Given data:
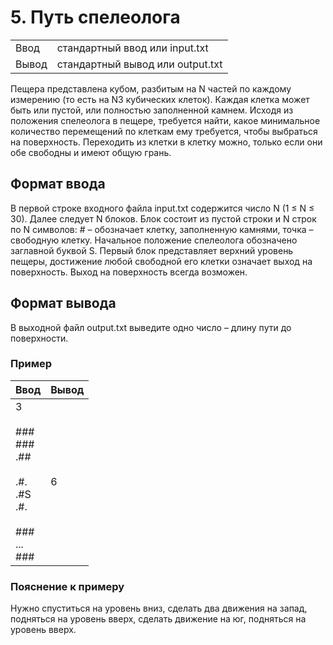 <h1 class="title">5. Путь спелеолога</h1>
      <table>
         <tr class="input-file">
            <td class="property-title">Ввод</td>
            <td colspan="1">стандартный ввод или input.txt</td>
         </tr>
         <tr class="output-file">
            <td class="property-title">Вывод</td>
            <td colspan="1">стандартный вывод или output.txt</td>
         </tr>
      </table>
	<p>Пещера представлена кубом, разбитым на N частей по каждому измерению (то есть на N3 кубических клеток). Каждая клетка может быть или пустой, или полностью заполненной камнем. Исходя из положения спелеолога в пещере, требуется найти, какое минимальное количество перемещений по клеткам ему требуется, чтобы выбраться на поверхность. Переходить из клетки в клетку можно, только если они обе свободны и имеют общую грань.</p>
   <h2>Формат ввода</h2>
   <p>В первой строке входного файла input.txt содержится число N (1 ≤ N ≤ 30). Далее следует N блоков. Блок состоит из пустой строки и N строк по N символов: # – обозначает клетку, заполненную камнями, точка – свободную клетку. Начальное положение спелеолога обозначено заглавной буквой S. Первый блок представляет верхний уровень пещеры, достижение любой свободной его клетки означает выход на поверхность. Выход на поверхность всегда возможен.</p>
   <h2>Формат вывода</h2>
   <p>В выходной файл output.txt выведите одно число – длину пути до поверхности.</p>
   <h3>Пример</h3>
   <table class="sample-tests">
      <thead>
         <tr>
            <th>Ввод</th>
            <th>Вывод</th>
         </tr>
      </thead>
      <tbody>
         <tr>
            <td>3<br><br>
				###<br>
				###<br>
				.##<br><br>
				.#.<br>
				.#S<br>
				.#.<br><br>
				###<br>
				...<br>
				###
			</td>
            <td>6
			</td>
         </tr>
      </tbody>
   </table>
   <h3>Пояснение к примеру</h3>
   <p>Нужно спуститься на уровень вниз, сделать два движения на запад, подняться на уровень вверх, сделать движение на юг, подняться на уровень вверх.</p>
   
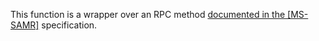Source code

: This function is a wrapper over an RPC method [documented in the [MS-SAMR]](https://learn.microsoft.com/en-us/openspecs/windows_protocols/ms-samr/6d981290-a203-4080-94b0-4a26de22d8c5) specification.
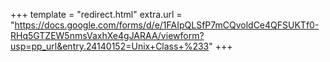 +++
template = "redirect.html"
extra.url = "https://docs.google.com/forms/d/e/1FAIpQLSfP7mCQvoldCe4QFSUKTf0-RHq5GTZEW5nmsVaxhXe4gJARAA/viewform?usp=pp_url&entry.24140152=Unix+Class+%233"
+++
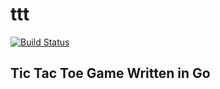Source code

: # ttt
[![Build Status](https://travis-ci.com/081888thLite/ttt.svg?branch=master)](https://travis-ci.com/081888thLite/ttt)

## Tic Tac Toe Game Written in Go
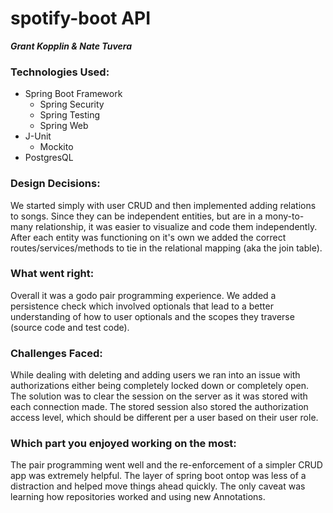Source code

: # spotify-boot API
___Grant Kopplin & Nate Tuvera___

### Technologies Used:
- Spring Boot Framework
  - Spring Security
  - Spring Testing
  - Spring Web
- J-Unit
  - Mockito
- PostgresQL

### Design Decisions:
We started simply with user CRUD and then implemented adding relations to songs.  Since they can be independent entities, but are in a mony-to-many relationship, it was easier to visualize and code them independently.  After each entity was functioning on it's own we added the correct routes/services/methods to tie in the relational mapping (aka the join table).

### What went right:
Overall it was a godo pair programming experience.  We added a persistence check which involved optionals that lead to a better understanding of how to user optionals and the scopes they traverse (source code and test code).

### Challenges Faced:
While dealing with deleting and adding users we ran into an issue with authorizations either being completely locked down or completely open.  The solution was to clear the session on the server as it was stored with each connection made.  The stored session also stored the authorization access level, which should be different per a user based on their user role.

### Which part you enjoyed working on the most:
The pair programming went well and the re-enforcement of a simpler CRUD app was extremely helpful.  The layer of spring boot ontop was less of a distraction and helped move things ahead quickly.  The only caveat was learning how repositories worked and using new Annotations.
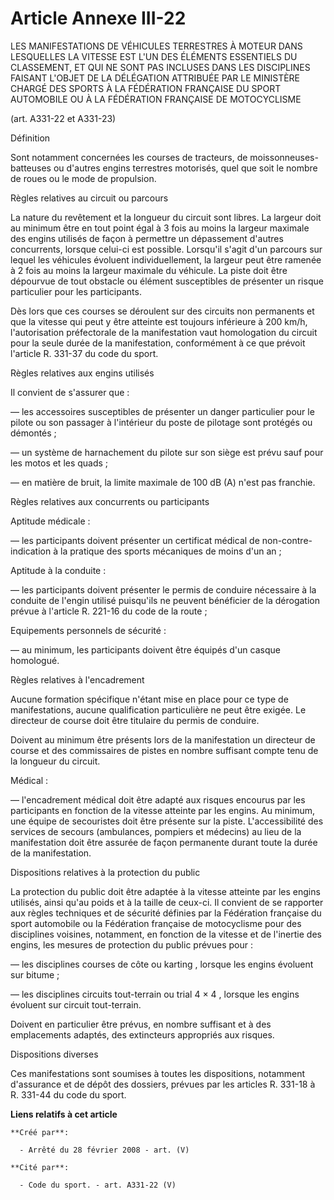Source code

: # Article Annexe III-22

LES MANIFESTATIONS DE VÉHICULES TERRESTRES À MOTEUR DANS LESQUELLES LA VITESSE EST L'UN DES ÉLÉMENTS ESSENTIELS DU
CLASSEMENT, ET QUI NE SONT PAS INCLUSES DANS LES DISCIPLINES FAISANT L'OBJET DE LA DÉLÉGATION ATTRIBUÉE PAR LE MINISTÈRE
CHARGÉ DES SPORTS À LA FÉDÉRATION FRANÇAISE DU SPORT AUTOMOBILE OU À LA FÉDÉRATION FRANÇAISE DE MOTOCYCLISME

(art. A331-22 et A331-23)

Définition

Sont notamment concernées les courses de tracteurs, de moissonneuses-batteuses ou d'autres engins terrestres motorisés, quel
que soit le nombre de roues ou le mode de propulsion.

Règles relatives au circuit ou parcours

La nature du revêtement et la longueur du circuit sont libres. La largeur doit au minimum être en tout point égal à 3 fois au
moins la largeur maximale des engins utilisés de façon à permettre un dépassement d'autres concurrents, lorsque celui-ci est
possible. Lorsqu'il s'agit d'un parcours sur lequel les véhicules évoluent individuellement, la largeur peut être ramenée à 2
fois au moins la largeur maximale du véhicule. La piste doit être dépourvue de tout obstacle ou élément susceptibles de
présenter un risque particulier pour les participants.

Dès lors que ces courses se déroulent sur des circuits non permanents et que la vitesse qui peut y être atteinte est toujours
inférieure à 200 km/h, l'autorisation préfectorale de la manifestation vaut homologation du circuit pour la seule durée de la
manifestation, conformément à ce que prévoit l'article R. 331-37 du code du sport.

Règles relatives aux engins utilisés

Il convient de s'assurer que :

― les accessoires susceptibles de présenter un danger particulier pour le pilote ou son passager à l'intérieur du poste de
pilotage sont protégés ou démontés ;

― un système de harnachement du pilote sur son siège est prévu sauf pour les motos et les quads ;

― en matière de bruit, la limite maximale de 100 dB (A) n'est pas franchie.

Règles relatives aux concurrents ou participants

Aptitude médicale :

― les participants doivent présenter un certificat médical de non-contre-indication à la pratique des sports mécaniques de
moins d'un an ;

Aptitude à la conduite :

― les participants doivent présenter le permis de conduire nécessaire à la conduite de l'engin utilisé puisqu'ils ne peuvent
bénéficier de la dérogation prévue à l'article R. 221-16 du code de la route ;

Equipements personnels de sécurité :

― au minimum, les participants doivent être équipés d'un casque homologué.

Règles relatives à l'encadrement

Aucune formation spécifique n'étant mise en place pour ce type de manifestations, aucune qualification particulière ne peut
être exigée. Le directeur de course doit être titulaire du permis de conduire.

Doivent au minimum être présents lors de la manifestation un directeur de course et des commissaires de pistes en nombre
suffisant compte tenu de la longueur du circuit.

Médical : 

― l'encadrement médical doit être adapté aux risques encourus par les participants en fonction de la vitesse atteinte par les
engins. Au minimum, une équipe de secouristes doit être présente sur la piste. L'accessibilité des services de secours
(ambulances, pompiers et médecins) au lieu de la manifestation doit être assurée de façon permanente durant toute la durée de
la manifestation.

Dispositions relatives à la protection du public

La protection du public doit être adaptée à la vitesse atteinte par les engins utilisés, ainsi qu'au poids et à la taille de
ceux-ci. Il convient de se rapporter aux règles techniques et de sécurité définies par la Fédération française du sport
automobile ou la Fédération française de motocyclisme pour des disciplines voisines, notamment, en fonction de la vitesse et
de l'inertie des engins, les mesures de protection du public prévues pour :

― les disciplines courses de côte ou karting , lorsque les engins évoluent sur bitume ;

― les disciplines circuits tout-terrain ou trial 4 × 4 , lorsque les engins évoluent sur circuit tout-terrain.

Doivent en particulier être prévus, en nombre suffisant et à des emplacements adaptés, des extincteurs appropriés aux
risques.

Dispositions diverses

Ces manifestations sont soumises à toutes les dispositions, notamment d'assurance et de dépôt des dossiers, prévues par les
articles R. 331-18 à R. 331-44 du code du sport.

**Liens relatifs à cet article**

	**Créé par**:

	  - Arrêté du 28 février 2008 - art. (V)

	**Cité par**:

	  - Code du sport. - art. A331-22 (V)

Task prompt:
Reproduce exactly the section above that begins at the line containing "Article Annexe III-22" and ends at the line containing "moins la largeur maximale des", leaving out all other lines.

Response area:
: # Article Annexe III-22

LES MANIFESTATIONS DE VÉHICULES TERRESTRES À MOTEUR DANS LESQUELLES LA VITESSE EST L'UN DES ÉLÉMENTS ESSENTIELS DU
CLASSEMENT, ET QUI NE SONT PAS INCLUSES DANS LES DISCIPLINES FAISANT L'OBJET DE LA DÉLÉGATION ATTRIBUÉE PAR LE MINISTÈRE
CHARGÉ DES SPORTS À LA FÉDÉRATION FRANÇAISE DU SPORT AUTOMOBILE OU À LA FÉDÉRATION FRANÇAISE DE MOTOCYCLISME

(art. A331-22 et A331-23)

Définition

Sont notamment concernées les courses de tracteurs, de moissonneuses-batteuses ou d'autres engins terrestres motorisés, quel
que soit le nombre de roues ou le mode de propulsion.

Règles relatives au circuit ou parcours

La nature du revêtement et la longueur du circuit sont libres. La largeur doit au minimum être en tout point égal à 3 fois au
moins la largeur maximale des engins utilisés de façon à permettre un dépassement d'autres concurrents, lorsque celui-ci est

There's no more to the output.